§ Exercise objective: If a line in the material below has the word "Codespaces", copy it.

§ Records to process:
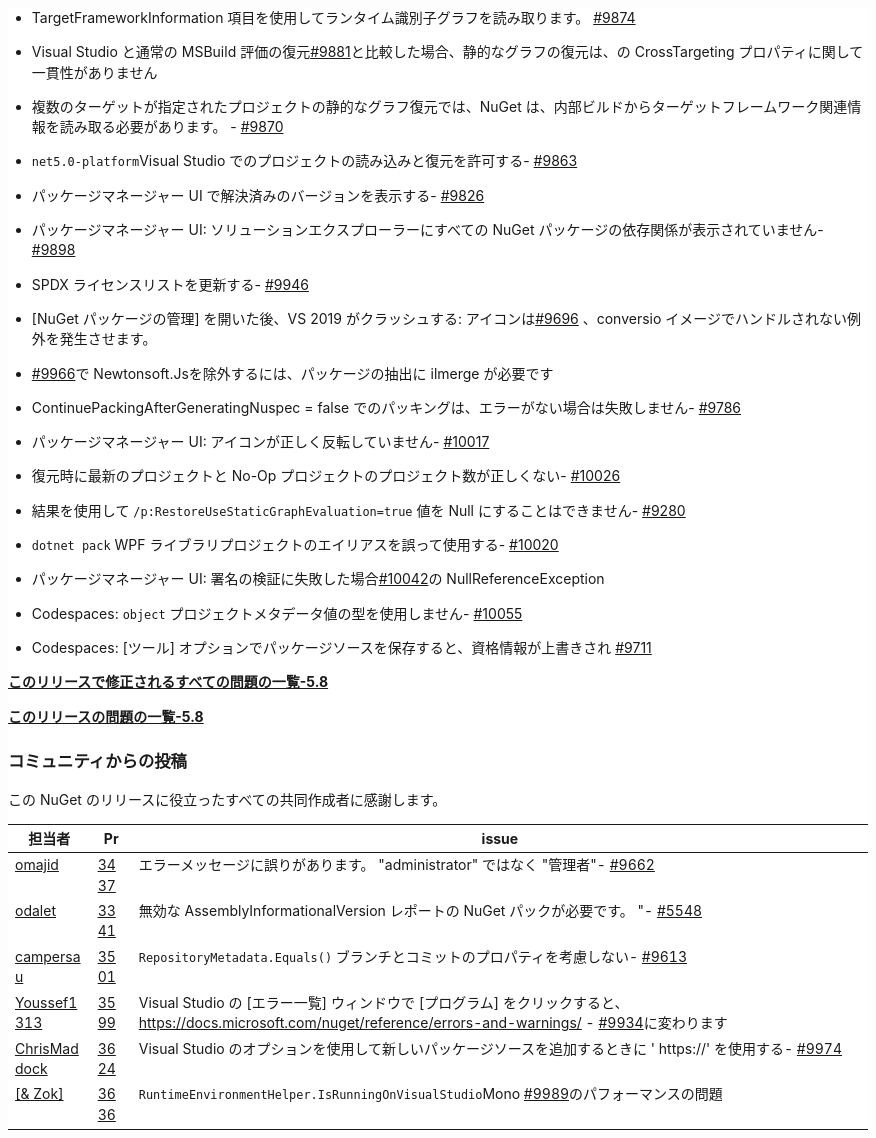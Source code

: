 * TargetFrameworkInformation 項目を使用してランタイム識別子グラフを読み取ります。 [#9874](https://github.com/NuGet/Home/issues/9874)

* Visual Studio と通常の MSBuild 評価の復元[#9881](https://github.com/NuGet/Home/issues/9881)と比較した場合、静的なグラフの復元は、の CrossTargeting プロパティに関して一貫性がありません

* 複数のターゲットが指定されたプロジェクトの静的なグラフ復元では、NuGet は、内部ビルドからターゲットフレームワーク関連情報を読み取る必要があります。 - [#9870](https://github.com/NuGet/Home/issues/9870)

* `net5.0-platform`Visual Studio でのプロジェクトの読み込みと復元を許可する- [#9863](https://github.com/NuGet/Home/issues/9863)

* パッケージマネージャー UI で解決済みのバージョンを表示する- [#9826](https://github.com/NuGet/Home/issues/9826)

* パッケージマネージャー UI: ソリューションエクスプローラーにすべての NuGet パッケージの依存関係が表示されていません- [#9898](https://github.com/NuGet/Home/issues/9898)

* SPDX ライセンスリストを更新する- [#9946](https://github.com/NuGet/Home/issues/9946)

* [NuGet パッケージの管理] を開いた後、VS 2019 がクラッシュする: アイコンは[#9696](https://github.com/NuGet/Home/issues/9696) 、conversio イメージでハンドルされない例外を発生させます。

* [#9966](https://github.com/NuGet/Home/issues/9966)で Newtonsoft.Jsを除外するには、パッケージの抽出に ilmerge が必要です

* ContinuePackingAfterGeneratingNuspec = false でのパッキングは、エラーがない場合は失敗しません- [#9786](https://github.com/NuGet/Home/issues/9786)

* パッケージマネージャー UI: アイコンが正しく反転していません- [#10017](https://github.com/NuGet/Home/issues/10017)

* 復元時に最新のプロジェクトと No-Op プロジェクトのプロジェクト数が正しくない- [#10026](https://github.com/NuGet/Home/issues/10026)

* 結果を使用して `/p:RestoreUseStaticGraphEvaluation=true` 値を Null にすることはできません- [#9280](https://github.com/NuGet/Home/issues/9280)

* `dotnet pack` WPF ライブラリプロジェクトのエイリアスを誤って使用する- [#10020](https://github.com/NuGet/Home/issues/10020)

* パッケージマネージャー UI: 署名の検証に失敗した場合[#10042](https://github.com/NuGet/Home/issues/10042)の NullReferenceException

* Codespaces: `object` プロジェクトメタデータ値の型を使用しません- [#10055](https://github.com/NuGet/Home/issues/10055)

* Codespaces: [ツール] オプションでパッケージソースを保存すると、資格情報が上書きされ [#9711](https://github.com/NuGet/Home/issues/9711)


**[このリリースで修正されるすべての問題の一覧-5.8](https://app.zenhub.com/workspaces/nuget-client-team-55aec9a240305cf007585881/reports/release?release=5f03519b777e78b4ffb2edeb)**

**[このリリースの問題の一覧-5.8](https://github.com/NuGet/NuGet.Client/compare/5.7.0.6726...5.8.0.6930)**

### <a name="community-contributions"></a>コミュニティからの投稿

この NuGet のリリースに役立ったすべての共同作成者に感謝します。

|担当者|Pr|issue|
|----|----|----|
[omajid](https://github.com/omajid) | [3437](https://github.com/NuGet/NuGet.Client/pull/3437) | エラーメッセージに誤りがあります。 "administrator" ではなく "管理者"- [#9662](https://github.com/NuGet/Home/issues/9662)
[odalet](https://github.com/odalet) | [3341](https://github.com/NuGet/NuGet.Client/pull/3341) | 無効な AssemblyInformationalVersion レポートの NuGet パックが必要です。 "- [#5548](https://github.com/NuGet/Home/issues/5548)
[campersau](https://github.com/campersau) | [3501](https://github.com/NuGet/NuGet.Client/pull/3501) | `RepositoryMetadata.Equals()` ブランチとコミットのプロパティを考慮しない- [#9613](https://github.com/NuGet/Home/issues/9613)
[Youssef1313](https://github.com/Youssef1313) | [3599](https://github.com/NuGet/NuGet.Client/pull/3599) | Visual Studio の [エラー一覧] ウィンドウで [プログラム] をクリックすると、 https://docs.microsoft.com/nuget/reference/errors-and-warnings/  -  [#9934](https://github.com/NuGet/Home/issues/9934)に変わります
[ChrisMaddock](https://github.com/ChrisMaddock) | [3624](https://github.com/NuGet/NuGet.Client/pull/3624) | Visual Studio のオプションを使用して新しいパッケージソースを追加するときに ' https://' を使用する- [#9974](https://github.com/NuGet/Home/issues/9974)
[[& Zok]](https://github.com/Therzok) | [3636](https://github.com/NuGet/NuGet.Client/pull/3636) | `RuntimeEnvironmentHelper.IsRunningOnVisualStudio`Mono [#9989](https://github.com/NuGet/Home/issues/9989)のパフォーマンスの問題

§ Written solution:
* Codespaces: `object` プロジェクトメタデータ値の型を使用しません- [#10055](https://github.com/NuGet/Home/issues/10055)
* Codespaces: [ツール] オプションでパッケージソースを保存すると、資格情報が上書きされ [#9711](https://github.com/NuGet/Home/issues/9711)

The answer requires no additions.